Pour André Antoine, la responsabilité devrait être européenne

Le ministre wallon de l’Emploi, André Antoine (cdH), a déploré vendredi matin l’absence d’un cadre européen en matière d’exportations d’armes, qui permettrait d’assurer une concurrence équitable entre les entreprises. « Je regrette qu’on n’ait pas un cadre européen », a-t-il dit au micro de Matin Première (RTBF), tout en soulignant que plusieurs pays de l’UE réfléchissaient, à l’instar de la Wallonie, à un durcissement de leur législation à la lumière des événements en Libye.

Les ventes d’armes, « ce n’est pas une responsabilité régionale, ni même fédérale – rappelez-vous le dossier du Népal -, mais une responsabilité européenne », selon lui. M. Antoine n’a pas manqué de rappeler que la répression orchestrée par le colonel Kadhafi s’exerçait aussi avec « des hélicoptères, des tanks et des roquettes » vendus par d’autres pays européens. « Avec le recul, nous ne pouvons que regretter (l’octroi d’une licence à la FN Herstal pour l’exportation d’armes vers la Libye), mais à l’époque, la situation était totalement différente », a-t-il encore indiqué, en référence à l’image plus favorable dont a brièvement bénéficié la Libye au début des années 2000.
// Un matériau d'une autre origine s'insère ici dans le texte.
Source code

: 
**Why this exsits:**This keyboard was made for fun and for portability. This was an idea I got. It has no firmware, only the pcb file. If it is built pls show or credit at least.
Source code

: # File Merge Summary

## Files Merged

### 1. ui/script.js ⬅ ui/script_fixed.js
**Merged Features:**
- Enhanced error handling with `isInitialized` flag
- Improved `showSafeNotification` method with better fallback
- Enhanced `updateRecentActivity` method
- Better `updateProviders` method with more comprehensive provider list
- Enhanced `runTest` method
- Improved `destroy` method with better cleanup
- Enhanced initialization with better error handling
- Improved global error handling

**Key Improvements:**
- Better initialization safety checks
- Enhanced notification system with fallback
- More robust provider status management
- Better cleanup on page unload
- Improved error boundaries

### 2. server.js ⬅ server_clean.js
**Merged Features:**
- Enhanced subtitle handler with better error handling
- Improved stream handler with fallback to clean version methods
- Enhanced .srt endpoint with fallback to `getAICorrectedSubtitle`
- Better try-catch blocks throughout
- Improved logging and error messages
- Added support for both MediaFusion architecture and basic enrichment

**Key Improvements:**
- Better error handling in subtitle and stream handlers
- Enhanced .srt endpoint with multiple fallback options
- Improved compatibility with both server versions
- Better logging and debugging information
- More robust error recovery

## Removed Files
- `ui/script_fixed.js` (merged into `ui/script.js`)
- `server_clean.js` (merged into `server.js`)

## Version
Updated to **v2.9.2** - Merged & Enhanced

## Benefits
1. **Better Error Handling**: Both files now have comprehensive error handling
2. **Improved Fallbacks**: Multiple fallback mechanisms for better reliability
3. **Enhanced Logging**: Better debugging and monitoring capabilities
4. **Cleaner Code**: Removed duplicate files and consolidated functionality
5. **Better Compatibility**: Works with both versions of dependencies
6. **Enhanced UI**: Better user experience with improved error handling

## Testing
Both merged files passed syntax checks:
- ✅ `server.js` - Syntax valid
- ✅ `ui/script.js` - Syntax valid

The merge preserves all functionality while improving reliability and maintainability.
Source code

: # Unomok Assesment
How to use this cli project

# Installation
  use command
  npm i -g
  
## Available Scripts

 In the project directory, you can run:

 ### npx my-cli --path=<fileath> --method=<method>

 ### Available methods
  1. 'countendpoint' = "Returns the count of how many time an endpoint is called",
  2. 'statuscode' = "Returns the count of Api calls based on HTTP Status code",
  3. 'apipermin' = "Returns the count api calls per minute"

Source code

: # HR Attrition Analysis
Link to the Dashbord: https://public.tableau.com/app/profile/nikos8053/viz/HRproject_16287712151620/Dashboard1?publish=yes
Antoine a rejeté les vives critiques lancées par le syndicats à l’encontre du cdH, Joëlle Milquet, qui a réclamé jeudi une réforme urgente des règles wallonnes sur les armes. « Je ne peux accepter l’accusation d’intégriste. Nous sommes des humanistes, nous faisons des choix et nous les assumons », a-t-il dit. « L’emploi, ce n’est pas que les armes », a-t-il renchéri, rappelant les bonnes économiques wallonnes sur le plan de l’emploi.